Bring your own device, or BYOD, isn’t just a workplace phenomenon. It is also finding strong legs in education. The U.S. Department of Education’s 2010 Technology Plan, ‘Transforming American Education: Learning Powered by Technology’, states that leveraging the advanced technologies we use in our daily personal and professional lives within the education system has many benefits. It lists some of the benefits as improved student learning, accelerated adoption of effective practices, more engaged experiences and content, complement measurements of student achievement and collaborative teaching strategies, along with data that can be used to help improve the education system over time.
A recent whitepaper published by EdTechMagazine.com states, ‘postsecondary students once looked to academic departments for recommendations on which computing products to purchase and bring to class. But today’s generation of college students is far more technologically savvy.’ The whitepaper goes on to discuss that student’s feel technology is as a key component of their overall success and have an expectation to have their technology needs supported by their chosen college or university. According to the 21st Century Campus Report, 87 percent of current college students considered technology offerings when deciding which institution to attend. And 92 percent of current high school students said that technology will be key differentiators during their university selection process.

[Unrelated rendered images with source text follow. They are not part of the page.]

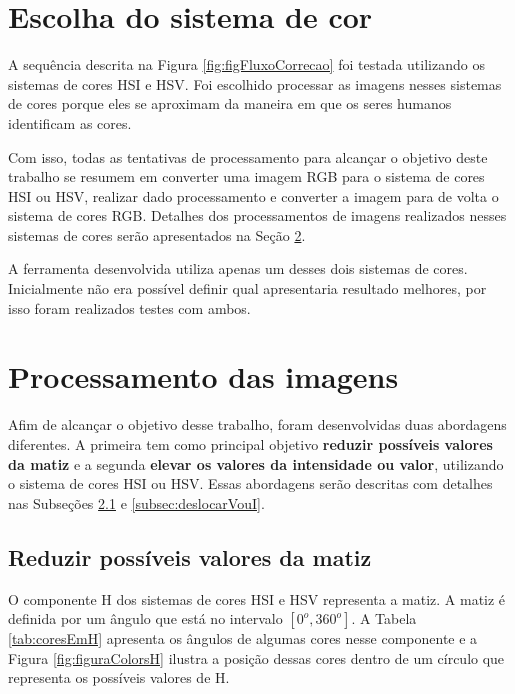\documentclass[	12pt, Times, openright, twoside, a4paper, english, brazil]{abntex2}
\begin{document}
\section{Escolha do sistema de cor}

A sequência descrita na Figura \ref{fig:figFluxoCorrecao} foi testada utilizando os sistemas de cores HSI e HSV. Foi escolhido processar as imagens nesses sistemas de cores porque eles se aproximam da maneira em que os seres humanos identificam as cores. 

Com isso, todas as tentativas de processamento para alcançar o objetivo deste trabalho se resumem em converter uma imagem RGB para o sistema de cores HSI ou HSV, realizar dado processamento e converter a imagem para de volta o sistema de cores RGB. Detalhes dos processamentos de imagens realizados nesses sistemas de cores serão apresentados na Seção \ref{sec:processamentoDasImagens}.

A ferramenta desenvolvida utiliza apenas um desses dois sistemas de cores. Inicialmente não era possível definir qual apresentaria resultado melhores, por isso foram realizados testes com ambos.


\section{Processamento das imagens}
\label{sec:processamentoDasImagens}

Afim de alcançar o objetivo desse trabalho, foram desenvolvidas duas abordagens diferentes. A primeira tem como principal objetivo \textbf{reduzir possíveis valores da matiz} e a segunda \textbf{elevar os valores da intensidade ou valor}, utilizando o sistema de cores HSI ou HSV. Essas abordagens serão descritas com detalhes nas Subseções \ref{subsec:deslocarH} e \ref{subsec:deslocarVouI}.

\subsection{Reduzir possíveis valores da matiz}
\label{subsec:deslocarH}

O componente H dos sistemas de cores HSI e HSV representa a matiz. A matiz é definida por um ângulo que está no intervalo $[0^o, 360^o]$. A Tabela \ref{tab:coresEmH} apresenta os ângulos de algumas cores nesse componente e a Figura \ref{fig:figuraColorsH} ilustra a posição dessas cores dentro de um círculo que representa os possíveis valores de H.
\end{document}
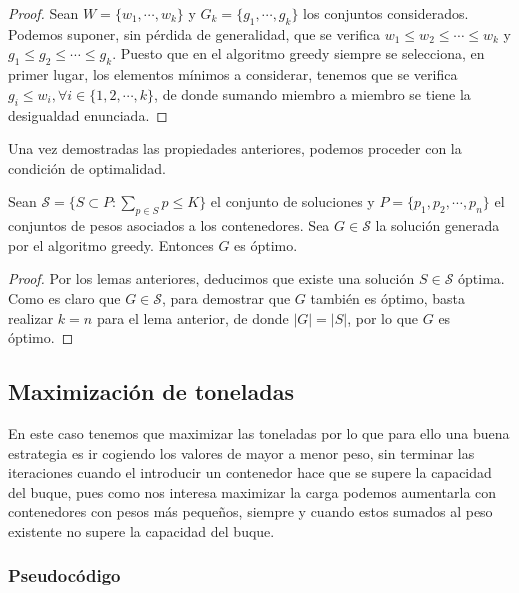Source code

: \begin{proof}
    Sean $W = \{w_1,\cdots, w_k\}$ y $G_k = \{g_1,\cdots,g_k\}$ los conjuntos considerados.
    Podemos suponer, sin pérdida de generalidad, que se verifica
    $w_1 \leq w_2 \leq \cdots \leq w_k$ y $g_1 \leq g_2 \leq \cdots \leq g_k$. 
    Puesto que en el algoritmo greedy siempre se selecciona, en primer lugar, los elementos
    mínimos a considerar, tenemos que se verifica $g_i \leq w_i, \forall i \in \{1,2,\cdots,k\}$,
    de donde sumando miembro a miembro se tiene la desigualdad enunciada.

\end{proof}

Una vez demostradas las propiedades anteriores, podemos proceder con la condición
de optimalidad.

\begin{theorem}
    Sean $\mathcal{S} = \{S \subset P : \sum_{p \in S} p \leq K\}$ el conjunto de soluciones y
    $P = \{p_1,p_2,\cdots,p_n\}$ el conjuntos de pesos asociados
a los contenedores. 
    Sea $G \in \mathcal S$ la solución generada por el algoritmo greedy. Entonces
    $G$ es óptimo. 
\end{theorem}

\begin{proof}
    Por los lemas anteriores, deducimos que existe una solución $S \in \mathcal S$ óptima.
    Como es claro que $G \in \mathcal S$, para demostrar que $G$ también es óptimo, 
    basta realizar $k = n$ para el lema anterior, de donde $|G| = |S|$, por lo que
    $G$ es óptimo.
\end{proof}

\newpage

\subsection{Maximización de toneladas}
En este caso tenemos que maximizar las toneladas por lo que para ello una buena estrategia es ir cogiendo los valores 
de mayor a menor peso, sin terminar las iteraciones cuando el introducir un contenedor hace que se supere la capacidad del
buque, pues como nos interesa maximizar la carga podemos aumentarla con contenedores con pesos más pequeños, siempre y cuando 
estos sumados al peso existente no supere la capacidad del buque.

\subsubsection{Pseudocódigo}

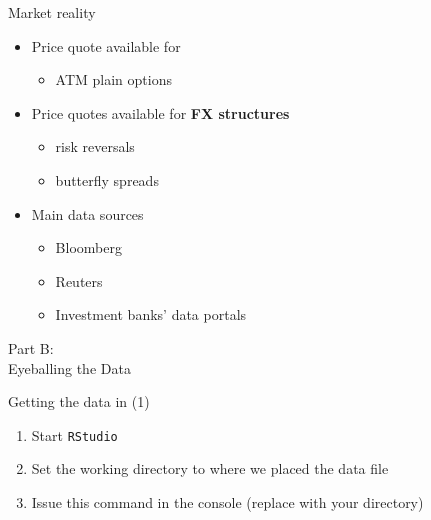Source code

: \begin{frame}{Market reality}

\begin{itemize}
\tightlist
\item
  Price quote available for

  \begin{itemize}
  \tightlist
  \item
    ATM plain options
  \end{itemize}
\item
  Price quotes available for \textbf{FX structures}

  \begin{itemize}
  \tightlist
  \item
    risk reversals
  \item
    butterfly spreads
  \end{itemize}
\item
  Main data sources

  \begin{itemize}
  \tightlist
  \item
    Bloomberg
  \item
    Reuters
  \item
    Investment banks' data portals
  \end{itemize}
\end{itemize}

\end{frame}

\begin{frame}{}

\color{blue} \LARGE{Part B:}\\
\LARGE{Eyeballing the Data}

\end{frame}

\begin{frame}[fragile]{Getting the data in (1)}

\begin{enumerate}
\def\labelenumi{\arabic{enumi}.}
\tightlist
\item
  Start \texttt{RStudio}
\item
  Set the working directory to where we placed the data file
\item
  Issue this command in the console (replace with your directory)
\end{enumerate}

\begin{Shaded}
\begin{Highlighting}[]
  
\end{Highlighting}
\end{Shaded}

\end{frame}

Of course as with most things, there are two sides to any issue. Supporting faculty, students, and staff in BYOD-mode has become an increasingly demanding challenge in higher education. Opposition typically is encountered by those who are worried about security breaches and the potential catastrophic impact to a university’s network infrastructure. Critics do often agree that defining and implementing a BYOD strategy is the best way to ease these concerns.

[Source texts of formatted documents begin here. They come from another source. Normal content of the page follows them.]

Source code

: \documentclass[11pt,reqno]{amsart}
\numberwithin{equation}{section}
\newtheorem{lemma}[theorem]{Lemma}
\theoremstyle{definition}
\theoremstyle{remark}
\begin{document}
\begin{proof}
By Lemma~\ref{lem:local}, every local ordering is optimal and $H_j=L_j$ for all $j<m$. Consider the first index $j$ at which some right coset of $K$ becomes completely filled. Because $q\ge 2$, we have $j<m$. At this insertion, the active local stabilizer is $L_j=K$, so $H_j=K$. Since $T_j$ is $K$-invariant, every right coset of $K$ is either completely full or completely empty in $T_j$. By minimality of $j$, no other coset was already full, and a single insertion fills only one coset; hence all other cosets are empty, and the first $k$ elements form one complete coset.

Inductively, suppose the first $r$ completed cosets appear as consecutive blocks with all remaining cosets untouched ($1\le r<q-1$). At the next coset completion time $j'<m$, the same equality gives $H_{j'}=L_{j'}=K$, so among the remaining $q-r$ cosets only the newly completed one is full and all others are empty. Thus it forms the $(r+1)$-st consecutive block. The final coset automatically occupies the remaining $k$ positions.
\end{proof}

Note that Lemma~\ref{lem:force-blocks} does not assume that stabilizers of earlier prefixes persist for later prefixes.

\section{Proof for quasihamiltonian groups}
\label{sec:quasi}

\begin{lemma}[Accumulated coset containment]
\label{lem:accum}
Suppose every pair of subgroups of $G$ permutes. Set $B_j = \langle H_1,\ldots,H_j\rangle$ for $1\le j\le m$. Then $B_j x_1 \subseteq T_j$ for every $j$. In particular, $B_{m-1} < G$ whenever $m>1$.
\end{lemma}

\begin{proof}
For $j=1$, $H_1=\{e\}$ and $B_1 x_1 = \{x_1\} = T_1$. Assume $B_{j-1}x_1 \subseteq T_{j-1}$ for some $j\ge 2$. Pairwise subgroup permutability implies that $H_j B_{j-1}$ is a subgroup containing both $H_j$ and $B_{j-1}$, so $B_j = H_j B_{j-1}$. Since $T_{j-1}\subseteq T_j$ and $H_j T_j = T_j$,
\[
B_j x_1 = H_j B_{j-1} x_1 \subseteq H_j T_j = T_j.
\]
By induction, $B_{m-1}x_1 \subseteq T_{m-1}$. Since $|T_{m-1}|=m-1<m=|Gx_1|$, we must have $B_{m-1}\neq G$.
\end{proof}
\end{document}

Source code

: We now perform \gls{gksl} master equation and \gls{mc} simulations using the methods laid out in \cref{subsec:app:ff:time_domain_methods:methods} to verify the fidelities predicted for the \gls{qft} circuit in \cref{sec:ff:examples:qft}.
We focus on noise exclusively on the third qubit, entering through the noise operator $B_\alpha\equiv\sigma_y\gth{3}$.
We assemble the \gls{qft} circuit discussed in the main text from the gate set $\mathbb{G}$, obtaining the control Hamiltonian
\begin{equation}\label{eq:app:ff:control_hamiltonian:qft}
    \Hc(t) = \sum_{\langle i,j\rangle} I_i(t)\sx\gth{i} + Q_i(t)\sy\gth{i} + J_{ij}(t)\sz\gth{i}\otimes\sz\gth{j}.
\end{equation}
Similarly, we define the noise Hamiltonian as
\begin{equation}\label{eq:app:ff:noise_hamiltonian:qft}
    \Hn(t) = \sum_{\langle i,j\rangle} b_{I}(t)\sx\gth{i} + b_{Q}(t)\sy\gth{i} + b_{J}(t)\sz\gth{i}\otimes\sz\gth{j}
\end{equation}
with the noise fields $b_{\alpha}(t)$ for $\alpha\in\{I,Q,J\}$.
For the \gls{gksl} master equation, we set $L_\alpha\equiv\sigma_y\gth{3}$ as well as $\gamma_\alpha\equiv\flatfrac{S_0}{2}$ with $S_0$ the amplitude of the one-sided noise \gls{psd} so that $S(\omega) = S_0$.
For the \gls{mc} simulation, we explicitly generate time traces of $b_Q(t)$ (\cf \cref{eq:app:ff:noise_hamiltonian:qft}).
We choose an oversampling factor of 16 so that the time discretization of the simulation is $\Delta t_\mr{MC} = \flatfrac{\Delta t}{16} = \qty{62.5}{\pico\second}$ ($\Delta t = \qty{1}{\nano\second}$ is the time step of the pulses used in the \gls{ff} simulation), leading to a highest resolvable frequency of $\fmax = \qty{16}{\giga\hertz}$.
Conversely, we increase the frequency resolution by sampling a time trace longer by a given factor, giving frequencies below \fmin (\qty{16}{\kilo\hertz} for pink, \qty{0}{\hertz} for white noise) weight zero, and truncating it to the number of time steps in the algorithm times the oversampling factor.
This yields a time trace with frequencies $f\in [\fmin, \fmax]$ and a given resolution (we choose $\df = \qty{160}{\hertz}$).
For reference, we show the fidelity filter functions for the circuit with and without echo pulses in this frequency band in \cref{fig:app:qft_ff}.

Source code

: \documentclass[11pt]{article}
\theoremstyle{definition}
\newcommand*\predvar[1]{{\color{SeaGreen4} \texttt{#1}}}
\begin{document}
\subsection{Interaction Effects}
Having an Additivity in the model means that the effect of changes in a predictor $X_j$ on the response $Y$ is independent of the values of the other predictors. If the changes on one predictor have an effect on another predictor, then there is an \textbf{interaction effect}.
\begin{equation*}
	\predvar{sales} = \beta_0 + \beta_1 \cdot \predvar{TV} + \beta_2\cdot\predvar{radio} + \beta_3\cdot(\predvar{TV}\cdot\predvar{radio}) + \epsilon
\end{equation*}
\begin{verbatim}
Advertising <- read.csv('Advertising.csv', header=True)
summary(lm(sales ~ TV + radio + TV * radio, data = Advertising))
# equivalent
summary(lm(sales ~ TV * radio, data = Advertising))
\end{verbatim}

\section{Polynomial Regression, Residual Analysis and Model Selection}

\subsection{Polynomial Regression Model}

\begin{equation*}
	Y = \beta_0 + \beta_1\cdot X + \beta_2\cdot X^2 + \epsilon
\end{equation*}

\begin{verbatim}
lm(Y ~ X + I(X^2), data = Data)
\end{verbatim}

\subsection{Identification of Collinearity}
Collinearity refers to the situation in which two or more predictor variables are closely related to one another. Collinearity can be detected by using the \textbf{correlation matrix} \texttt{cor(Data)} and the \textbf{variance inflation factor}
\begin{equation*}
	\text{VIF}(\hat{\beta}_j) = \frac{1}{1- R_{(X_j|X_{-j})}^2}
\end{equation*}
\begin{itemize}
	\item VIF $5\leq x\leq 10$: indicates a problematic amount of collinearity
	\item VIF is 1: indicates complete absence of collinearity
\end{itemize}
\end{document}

A multitude of online resources exist to help develop an effective BYOD strategy. Cisco outlines three steps to success as being strategy and governance, network readiness, and security in a recent blog. CDW-G’s three step approach includes securing faculty support, deploying virtualization and rethinking support policies. Cherwell advises that higher education institutions should create clear data policies, ensure no student is disadvantaged by the lack of available technology, secure sufficient investment in infrastructure and implement appropriate security measures.
Regardless of one’s position on BYOD, it is clear that it will not be an option much longer, but rather a requirement. The sooner higher education institutions develop and deploy effective BYOD strategies the better. They will be able to remain competitive in recruiting students and producing a high percentage of graduates.